Итак, на следующую неделю у меня есть важное задание для каждого из вас. Выберите якорь. Это должен быть материальный предмет, не связанный с нереальным сам по себе, возможно, немаленький, но — долговечный, надёжный и прочный. Вы не должны всё время носить его собой, но всё равно будете часто рядом с ним бывать, создавая и укрепляя связь с реальностью. Якорь будет тем, за что вы ухватитесь в самых опасных ситуациях, то, к чему будете сбегать от злых духов, кошмаров и сущностей той стороны. Если вы заблудитесь, он будет вашим маяком, если вы устанете, он даст вам силу, если вы захотите уйти в иное, то оттолкнётесь от него. Но постарайтесь не выбирать якорем что-то вроде Хогвартса, — улыбнулся профессор. — Такой масштабный якорь подойдёт мне, но не вам. Не воспринимайте этот выбор как окончательный. Однако некоторые ученические якоря служат магу всю жизнь верой и правдой. Думайте и выбирайте. На этом урок закончен. Прошу!

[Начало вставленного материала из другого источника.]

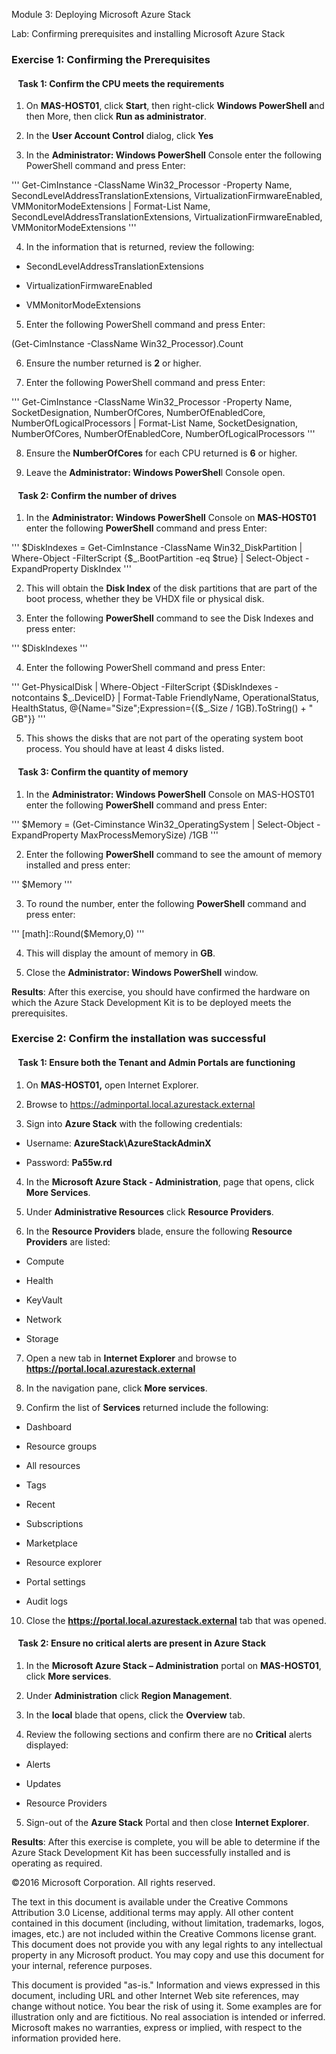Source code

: Module 3: Deploying Microsoft Azure Stack

Lab: Confirming prerequisites and installing Microsoft Azure Stack

### Exercise 1: Confirming the Prerequisites

####   Task 1: Confirm the CPU meets the requirements

1.  On **MAS-HOST01**, click **Start**, then right-click **Windows PowerShell
    a**nd then More, then click **Run as administrator**.

2.  In the **User Account Control** dialog, click **Yes**

3.  In the **Administrator: Windows PowerShell** Console enter the following
    PowerShell command and press Enter:

'''
Get-CimInstance -ClassName Win32_Processor -Property Name,
SecondLevelAddressTranslationExtensions, VirtualizationFirmwareEnabled,
VMMonitorModeExtensions \|
Format-List Name, SecondLevelAddressTranslationExtensions,
VirtualizationFirmwareEnabled, VMMonitorModeExtensions
'''

4.  In the information that is returned, review the following:

-   SecondLevelAddressTranslationExtensions

-   VirtualizationFirmwareEnabled

-   VMMonitorModeExtensions

5.  Enter the following PowerShell command and press Enter:

(Get-CimInstance -ClassName Win32_Processor).Count

6.  Ensure the number returned is **2** or higher.

7.  Enter the following PowerShell command and press Enter:

'''
Get-CimInstance -ClassName Win32_Processor -Property Name, SocketDesignation,
NumberOfCores, NumberOfEnabledCore, NumberOfLogicalProcessors \| Format-List
Name, SocketDesignation, NumberOfCores, NumberOfEnabledCore,
NumberOfLogicalProcessors
'''

8.  Ensure the **NumberOfCores** for each CPU returned is **6** or higher.

9.  Leave the **Administrator: Windows PowerShel**l Console open.

####   Task 2: Confirm the number of drives

1.  In the **Administrator: Windows PowerShell** Console on **MAS-HOST01** enter
    the following **PowerShell** command and press Enter:

'''
\$DiskIndexes = Get-CimInstance -ClassName Win32_DiskPartition \| Where-Object
-FilterScript {\$_.BootPartition -eq \$true} \| Select-Object -ExpandProperty
DiskIndex
'''

2.  This will obtain the **Disk Index** of the disk partitions that are part of
    the boot process, whether they be VHDX file or physical disk.

3.  Enter the following **PowerShell** command to see the Disk Indexes and press
    enter:

'''
$DiskIndexes
'''

4.  Enter the following PowerShell command and press Enter:

'''
Get-PhysicalDisk \| Where-Object -FilterScript {\$DiskIndexes -notcontains
\$\_.DeviceID} \| Format-Table FriendlyName, OperationalStatus, HealthStatus,
\@{Name="Size";Expression={(\$_.Size / 1GB).ToString() + " GB"}}
'''

5.  This shows the disks that are not part of the operating system boot process.
    You should have at least 4 disks listed.

####   Task 3: Confirm the quantity of memory

1.  In the **Administrator: Windows PowerShell** Console on MAS-HOST01 enter the
    following **PowerShell** command and press Enter:

'''
\$Memory = (Get-Ciminstance Win32_OperatingSystem \| Select-Object
-ExpandProperty MaxProcessMemorySize) /1GB
'''

2.  Enter the following **PowerShell** command to see the amount of memory
    installed and press enter:

'''
\$Memory
'''

3.  To round the number, enter the following **PowerShell** command and press
    enter:

'''
[math]::Round(\$Memory,0)
'''

4.  This will display the amount of memory in **GB**.

5.  Close the **Administrator: Windows PowerShell** window.

**Results**: After this exercise, you should have confirmed the hardware on
which the Azure Stack Development Kit is to be deployed meets the prerequisites.

### Exercise 2: Confirm the installation was successful

####   Task 1: Ensure both the Tenant and Admin Portals are functioning

1.  On **MAS-HOST01,** open Internet Explorer.

2.  Browse to https://adminportal.local.azurestack.external

3.  Sign into **Azure Stack** with the following credentials:

-   Username: **AzureStack\\AzureStackAdminX**

-   Password: **Pa55w.rd**

4.  In the **Microsoft Azure Stack - Administration**, page that opens, click
    **More Services**.

5.  Under **Administrative Resources** click **Resource Providers**.

6.  In the **Resource Providers** blade, ensure the following **Resource
    Providers** are listed:

-   Compute

-   Health

-   KeyVault

-   Network

-   Storage

7.  Open a new tab in **Internet Explorer** and browse to
    **https://portal.local.azurestack.external**

8.  In the navigation pane, click **More services**.

9.  Confirm the list of **Services** returned include the following:

-   Dashboard

-   Resource groups

-   All resources

-   Tags

-   Recent

-   Subscriptions

-   Marketplace

-   Resource explorer

-   Portal settings

-   Audit logs

10.  Close the **https://portal.local.azurestack.external** tab that was opened.

####   Task 2: Ensure no critical alerts are present in Azure Stack

1.  In the **Microsoft Azure Stack – Administration** portal on **MAS-HOST01**,
    click **More services**.

2.  Under **Administration** click **Region Management**.

3.  In the **local** blade that opens, click the **Overview** tab.

4.  Review the following sections and confirm there are no **Critical** alerts
    displayed:

-   Alerts

-   Updates

-   Resource Providers

5.  Sign-out of the **Azure Stack** Portal and then close **Internet Explorer**.

**Results**: After this exercise is complete, you will be able to determine if
the Azure Stack Development Kit has been successfully installed and is operating
as required.

©2016 Microsoft Corporation. All rights reserved.

The text in this document is available under the Creative Commons Attribution
3.0 License, additional terms may apply. All other content contained in this
document (including, without limitation, trademarks, logos, images, etc.) are
not included within the Creative Commons license grant. This document does not
provide you with any legal rights to any intellectual property in any Microsoft
product. You may copy and use this document for your internal, reference
purposes.

This document is provided "as-is." Information and views expressed in this
document, including URL and other Internet Web site references, may change
without notice. You bear the risk of using it. Some examples are for
illustration only and are fictitious. No real association is intended or
inferred. Microsoft makes no warranties, express or implied, with respect to the
information provided here.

Кабинет рывком вернулся в первоначальное запущенное состояние. Ученики потянулись на выход, но Райс окликнул последнюю из них:
— Мисс Лавгуд!
— Профессор? — остановилась и обернулась она.
— Подойдите ближе. Очень интересно, — он пристально рассматривал её, а Луна не показала и тени беспокойства. — Очень необычно. Вы знаете, мисс Лавгуд, что являетесь почти идеальным иномагом?
— Да, сэр, — её взгляд сфокусировался на его лице. — Отец говорил мне.
— Это очень опасный талант, — аккуратно сказал профессор. — Опасный для вас больше, чем для окружающих. Что вы делаете, чтобы... остаться здесь?
— Якорь, — Луна коснулась серёжки-редиски на ухе. — Якорь, — коснулась ожерелья из пробок, — И ещё два.
— Замечательно, — одобрил профессор. — Ещё?
— Не смотрю на людей, — её взгляд глаза снова стали затуманенными, фокусируясь далеко за профессором. — Смотрю на мозгошмыгов.